**Records shown:**
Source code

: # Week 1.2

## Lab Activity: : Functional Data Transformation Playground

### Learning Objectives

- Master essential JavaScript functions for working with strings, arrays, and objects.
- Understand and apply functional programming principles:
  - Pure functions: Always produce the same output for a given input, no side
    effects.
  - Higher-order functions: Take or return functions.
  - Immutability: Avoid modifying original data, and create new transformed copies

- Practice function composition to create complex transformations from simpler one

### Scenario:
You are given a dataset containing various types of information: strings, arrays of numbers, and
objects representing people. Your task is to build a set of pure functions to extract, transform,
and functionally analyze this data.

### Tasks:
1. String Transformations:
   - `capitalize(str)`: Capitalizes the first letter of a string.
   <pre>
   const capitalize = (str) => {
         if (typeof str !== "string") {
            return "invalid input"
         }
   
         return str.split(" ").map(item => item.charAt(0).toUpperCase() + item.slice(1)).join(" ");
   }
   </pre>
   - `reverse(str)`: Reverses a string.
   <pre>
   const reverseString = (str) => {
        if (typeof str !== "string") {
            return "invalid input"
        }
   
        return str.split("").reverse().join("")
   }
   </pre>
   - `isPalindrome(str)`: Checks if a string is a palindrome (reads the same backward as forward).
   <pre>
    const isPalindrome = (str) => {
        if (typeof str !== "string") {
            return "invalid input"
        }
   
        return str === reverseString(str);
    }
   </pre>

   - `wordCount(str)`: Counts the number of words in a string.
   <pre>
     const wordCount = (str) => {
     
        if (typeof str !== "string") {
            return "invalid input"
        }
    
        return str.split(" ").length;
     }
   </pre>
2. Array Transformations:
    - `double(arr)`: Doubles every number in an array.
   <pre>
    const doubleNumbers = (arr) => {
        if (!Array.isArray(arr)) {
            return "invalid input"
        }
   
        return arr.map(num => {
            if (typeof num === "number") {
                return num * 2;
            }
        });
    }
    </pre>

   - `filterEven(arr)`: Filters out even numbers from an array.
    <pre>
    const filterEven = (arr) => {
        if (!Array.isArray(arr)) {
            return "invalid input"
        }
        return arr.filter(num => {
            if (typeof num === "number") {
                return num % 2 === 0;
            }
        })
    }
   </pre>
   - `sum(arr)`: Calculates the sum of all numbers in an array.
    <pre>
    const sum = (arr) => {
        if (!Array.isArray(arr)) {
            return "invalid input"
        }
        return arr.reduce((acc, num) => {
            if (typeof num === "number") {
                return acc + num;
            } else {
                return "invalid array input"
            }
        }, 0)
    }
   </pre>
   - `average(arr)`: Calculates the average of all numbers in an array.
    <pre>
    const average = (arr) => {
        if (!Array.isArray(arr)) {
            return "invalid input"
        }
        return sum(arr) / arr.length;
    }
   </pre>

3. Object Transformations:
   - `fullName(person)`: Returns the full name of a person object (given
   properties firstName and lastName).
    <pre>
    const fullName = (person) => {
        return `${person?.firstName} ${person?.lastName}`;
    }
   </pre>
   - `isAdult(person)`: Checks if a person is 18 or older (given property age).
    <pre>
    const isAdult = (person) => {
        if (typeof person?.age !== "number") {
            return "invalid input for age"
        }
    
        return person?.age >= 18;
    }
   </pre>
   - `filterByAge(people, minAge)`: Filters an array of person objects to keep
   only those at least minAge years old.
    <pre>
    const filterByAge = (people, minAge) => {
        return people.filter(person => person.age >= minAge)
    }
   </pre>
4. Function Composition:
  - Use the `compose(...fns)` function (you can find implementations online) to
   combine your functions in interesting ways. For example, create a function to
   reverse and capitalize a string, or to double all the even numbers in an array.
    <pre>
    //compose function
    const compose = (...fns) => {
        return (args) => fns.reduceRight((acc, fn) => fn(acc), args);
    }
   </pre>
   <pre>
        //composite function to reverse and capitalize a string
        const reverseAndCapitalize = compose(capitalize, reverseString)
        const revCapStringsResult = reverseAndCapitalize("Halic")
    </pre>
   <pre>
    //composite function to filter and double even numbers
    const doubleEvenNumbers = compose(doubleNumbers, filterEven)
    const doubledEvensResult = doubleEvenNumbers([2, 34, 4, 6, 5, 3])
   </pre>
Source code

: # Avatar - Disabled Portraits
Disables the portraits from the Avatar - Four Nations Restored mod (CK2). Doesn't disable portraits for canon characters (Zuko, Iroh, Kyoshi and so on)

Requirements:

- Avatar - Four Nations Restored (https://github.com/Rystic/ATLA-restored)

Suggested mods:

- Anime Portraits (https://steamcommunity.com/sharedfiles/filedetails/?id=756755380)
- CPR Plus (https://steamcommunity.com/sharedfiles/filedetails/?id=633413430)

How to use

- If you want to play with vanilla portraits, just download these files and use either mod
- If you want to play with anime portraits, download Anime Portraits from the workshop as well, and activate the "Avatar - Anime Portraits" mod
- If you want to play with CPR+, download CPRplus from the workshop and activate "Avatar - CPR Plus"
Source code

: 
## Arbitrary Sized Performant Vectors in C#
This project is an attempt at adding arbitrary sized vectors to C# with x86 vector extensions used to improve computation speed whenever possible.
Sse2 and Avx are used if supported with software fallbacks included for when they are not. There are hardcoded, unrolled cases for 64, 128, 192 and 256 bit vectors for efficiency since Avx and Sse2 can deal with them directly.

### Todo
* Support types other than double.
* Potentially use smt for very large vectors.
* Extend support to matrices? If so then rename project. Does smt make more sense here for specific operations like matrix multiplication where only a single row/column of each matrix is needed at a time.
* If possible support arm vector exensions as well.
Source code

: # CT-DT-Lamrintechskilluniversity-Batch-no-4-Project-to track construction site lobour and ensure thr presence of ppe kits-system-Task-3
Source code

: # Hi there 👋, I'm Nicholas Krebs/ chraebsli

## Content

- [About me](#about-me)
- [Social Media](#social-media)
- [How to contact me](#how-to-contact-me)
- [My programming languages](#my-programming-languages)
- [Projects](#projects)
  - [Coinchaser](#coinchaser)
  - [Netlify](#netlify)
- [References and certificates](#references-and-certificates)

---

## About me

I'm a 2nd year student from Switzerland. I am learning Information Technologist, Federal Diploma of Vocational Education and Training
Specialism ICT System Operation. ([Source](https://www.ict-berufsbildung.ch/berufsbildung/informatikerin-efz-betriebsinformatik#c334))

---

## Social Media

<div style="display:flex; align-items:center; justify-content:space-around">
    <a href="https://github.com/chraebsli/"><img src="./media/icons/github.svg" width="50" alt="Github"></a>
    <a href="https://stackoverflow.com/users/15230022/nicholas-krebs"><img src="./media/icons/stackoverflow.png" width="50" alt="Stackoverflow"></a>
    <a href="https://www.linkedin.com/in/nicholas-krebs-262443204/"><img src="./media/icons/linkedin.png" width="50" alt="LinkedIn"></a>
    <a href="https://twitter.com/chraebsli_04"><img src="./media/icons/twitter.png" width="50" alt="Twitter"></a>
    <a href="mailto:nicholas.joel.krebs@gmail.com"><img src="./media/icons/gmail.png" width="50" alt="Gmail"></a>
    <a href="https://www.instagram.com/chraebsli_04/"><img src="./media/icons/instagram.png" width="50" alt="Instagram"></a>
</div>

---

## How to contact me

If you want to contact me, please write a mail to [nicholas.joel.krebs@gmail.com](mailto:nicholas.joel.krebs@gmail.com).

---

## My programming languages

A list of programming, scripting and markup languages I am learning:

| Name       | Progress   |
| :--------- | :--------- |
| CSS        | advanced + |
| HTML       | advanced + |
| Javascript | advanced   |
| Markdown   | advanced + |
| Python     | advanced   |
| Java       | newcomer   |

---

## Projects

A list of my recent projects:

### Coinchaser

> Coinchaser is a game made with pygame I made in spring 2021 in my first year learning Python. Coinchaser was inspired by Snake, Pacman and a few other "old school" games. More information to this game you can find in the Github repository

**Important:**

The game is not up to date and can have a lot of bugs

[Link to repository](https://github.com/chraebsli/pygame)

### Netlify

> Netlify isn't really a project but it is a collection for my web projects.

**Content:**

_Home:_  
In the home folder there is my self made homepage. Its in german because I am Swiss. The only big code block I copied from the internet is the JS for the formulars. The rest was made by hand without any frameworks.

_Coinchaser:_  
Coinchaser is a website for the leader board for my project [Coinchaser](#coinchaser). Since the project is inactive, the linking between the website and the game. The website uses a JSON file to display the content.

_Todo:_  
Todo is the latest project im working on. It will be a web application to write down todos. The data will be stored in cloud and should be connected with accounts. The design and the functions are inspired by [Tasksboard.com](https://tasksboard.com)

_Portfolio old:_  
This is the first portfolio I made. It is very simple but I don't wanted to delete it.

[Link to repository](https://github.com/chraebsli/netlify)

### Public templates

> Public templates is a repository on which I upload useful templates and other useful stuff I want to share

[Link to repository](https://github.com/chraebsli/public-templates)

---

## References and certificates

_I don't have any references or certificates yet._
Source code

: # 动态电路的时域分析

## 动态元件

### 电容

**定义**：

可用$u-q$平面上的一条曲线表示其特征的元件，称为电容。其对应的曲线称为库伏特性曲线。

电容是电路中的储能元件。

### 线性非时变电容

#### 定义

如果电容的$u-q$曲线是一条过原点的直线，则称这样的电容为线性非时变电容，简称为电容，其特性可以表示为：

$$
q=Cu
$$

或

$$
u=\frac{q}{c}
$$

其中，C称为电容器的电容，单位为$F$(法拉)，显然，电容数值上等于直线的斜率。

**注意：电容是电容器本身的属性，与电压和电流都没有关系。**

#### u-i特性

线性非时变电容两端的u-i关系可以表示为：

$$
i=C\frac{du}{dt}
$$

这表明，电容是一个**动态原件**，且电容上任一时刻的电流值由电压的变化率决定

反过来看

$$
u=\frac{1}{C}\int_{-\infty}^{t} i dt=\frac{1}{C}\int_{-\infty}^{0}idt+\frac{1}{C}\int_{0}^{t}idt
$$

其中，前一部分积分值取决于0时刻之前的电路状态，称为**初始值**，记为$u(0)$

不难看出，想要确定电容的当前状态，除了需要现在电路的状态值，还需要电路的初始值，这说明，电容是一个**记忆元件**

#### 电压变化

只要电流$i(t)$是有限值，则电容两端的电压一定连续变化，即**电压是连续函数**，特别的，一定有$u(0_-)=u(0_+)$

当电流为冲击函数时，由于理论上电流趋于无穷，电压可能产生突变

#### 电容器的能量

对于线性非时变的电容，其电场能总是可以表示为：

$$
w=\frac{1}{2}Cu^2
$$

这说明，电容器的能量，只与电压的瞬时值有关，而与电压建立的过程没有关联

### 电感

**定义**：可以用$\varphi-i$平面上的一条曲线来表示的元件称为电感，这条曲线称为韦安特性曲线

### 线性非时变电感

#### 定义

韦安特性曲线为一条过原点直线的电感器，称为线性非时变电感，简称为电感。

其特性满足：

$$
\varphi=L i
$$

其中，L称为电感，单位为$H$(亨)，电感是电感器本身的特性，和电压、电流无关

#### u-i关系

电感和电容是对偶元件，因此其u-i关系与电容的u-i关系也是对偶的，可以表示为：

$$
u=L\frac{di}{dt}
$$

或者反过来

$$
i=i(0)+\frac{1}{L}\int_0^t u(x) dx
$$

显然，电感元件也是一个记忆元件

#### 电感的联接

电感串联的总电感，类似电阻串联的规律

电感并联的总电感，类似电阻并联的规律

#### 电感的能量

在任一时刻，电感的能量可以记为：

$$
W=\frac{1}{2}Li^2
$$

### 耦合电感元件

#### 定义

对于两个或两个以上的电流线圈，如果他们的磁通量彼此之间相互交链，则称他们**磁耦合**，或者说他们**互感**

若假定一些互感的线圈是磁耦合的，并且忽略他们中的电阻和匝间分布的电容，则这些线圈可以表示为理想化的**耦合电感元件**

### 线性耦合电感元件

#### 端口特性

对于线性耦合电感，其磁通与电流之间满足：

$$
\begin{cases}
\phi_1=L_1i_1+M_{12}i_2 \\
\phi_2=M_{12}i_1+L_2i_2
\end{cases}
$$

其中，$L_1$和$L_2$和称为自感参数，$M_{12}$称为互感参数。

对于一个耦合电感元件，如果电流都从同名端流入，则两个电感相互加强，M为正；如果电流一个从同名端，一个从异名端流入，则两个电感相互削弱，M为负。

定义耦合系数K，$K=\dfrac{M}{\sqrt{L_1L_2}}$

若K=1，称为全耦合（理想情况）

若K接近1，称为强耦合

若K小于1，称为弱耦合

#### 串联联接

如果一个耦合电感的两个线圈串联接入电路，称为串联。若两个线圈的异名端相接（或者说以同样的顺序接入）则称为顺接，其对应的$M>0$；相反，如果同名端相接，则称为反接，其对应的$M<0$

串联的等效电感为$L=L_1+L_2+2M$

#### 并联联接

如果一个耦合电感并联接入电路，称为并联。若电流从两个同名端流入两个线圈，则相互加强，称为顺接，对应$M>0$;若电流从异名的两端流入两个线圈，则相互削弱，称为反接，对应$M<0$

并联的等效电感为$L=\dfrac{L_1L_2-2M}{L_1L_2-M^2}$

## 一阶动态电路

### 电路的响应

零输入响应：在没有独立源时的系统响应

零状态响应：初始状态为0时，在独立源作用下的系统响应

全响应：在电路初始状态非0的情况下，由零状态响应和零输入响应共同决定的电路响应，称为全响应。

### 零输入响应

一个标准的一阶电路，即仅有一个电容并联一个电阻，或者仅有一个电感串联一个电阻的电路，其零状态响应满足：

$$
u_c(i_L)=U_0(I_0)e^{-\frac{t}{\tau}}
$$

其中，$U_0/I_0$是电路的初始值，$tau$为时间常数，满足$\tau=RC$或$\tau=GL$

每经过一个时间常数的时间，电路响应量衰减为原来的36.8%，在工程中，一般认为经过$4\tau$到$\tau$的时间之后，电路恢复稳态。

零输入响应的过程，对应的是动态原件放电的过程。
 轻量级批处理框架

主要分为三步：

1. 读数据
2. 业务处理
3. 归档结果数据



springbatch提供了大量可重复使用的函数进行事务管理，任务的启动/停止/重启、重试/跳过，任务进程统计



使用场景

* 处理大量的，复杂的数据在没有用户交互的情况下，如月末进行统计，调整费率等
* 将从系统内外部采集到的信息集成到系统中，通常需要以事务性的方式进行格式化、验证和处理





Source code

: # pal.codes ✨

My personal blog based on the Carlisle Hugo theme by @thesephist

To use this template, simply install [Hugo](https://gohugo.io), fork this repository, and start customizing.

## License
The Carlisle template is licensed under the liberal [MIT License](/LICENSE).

**Exercise:** Working from the material above, retype exactly the lines from the one with "double even numbers" through the one with "This project is", both included, and only those lines.

**Final answer:**
    //composite function to filter and double even numbers
    const doubleEvenNumbers = compose(doubleNumbers, filterEven)
    const doubledEvensResult = doubleEvenNumbers([2, 34, 4, 6, 5, 3])
   </pre>
Source code

: # Avatar - Disabled Portraits
Disables the portraits from the Avatar - Four Nations Restored mod (CK2). Doesn't disable portraits for canon characters (Zuko, Iroh, Kyoshi and so on)

Requirements:

- Avatar - Four Nations Restored (https://github.com/Rystic/ATLA-restored)

Suggested mods:

- Anime Portraits (https://steamcommunity.com/sharedfiles/filedetails/?id=756755380)
- CPR Plus (https://steamcommunity.com/sharedfiles/filedetails/?id=633413430)

How to use

- If you want to play with vanilla portraits, just download these files and use either mod
- If you want to play with anime portraits, download Anime Portraits from the workshop as well, and activate the "Avatar - Anime Portraits" mod
- If you want to play with CPR+, download CPRplus from the workshop and activate "Avatar - CPR Plus"
Source code

: 
## Arbitrary Sized Performant Vectors in C#
This project is an attempt at adding arbitrary sized vectors to C# with x86 vector extensions used to improve computation speed whenever possible.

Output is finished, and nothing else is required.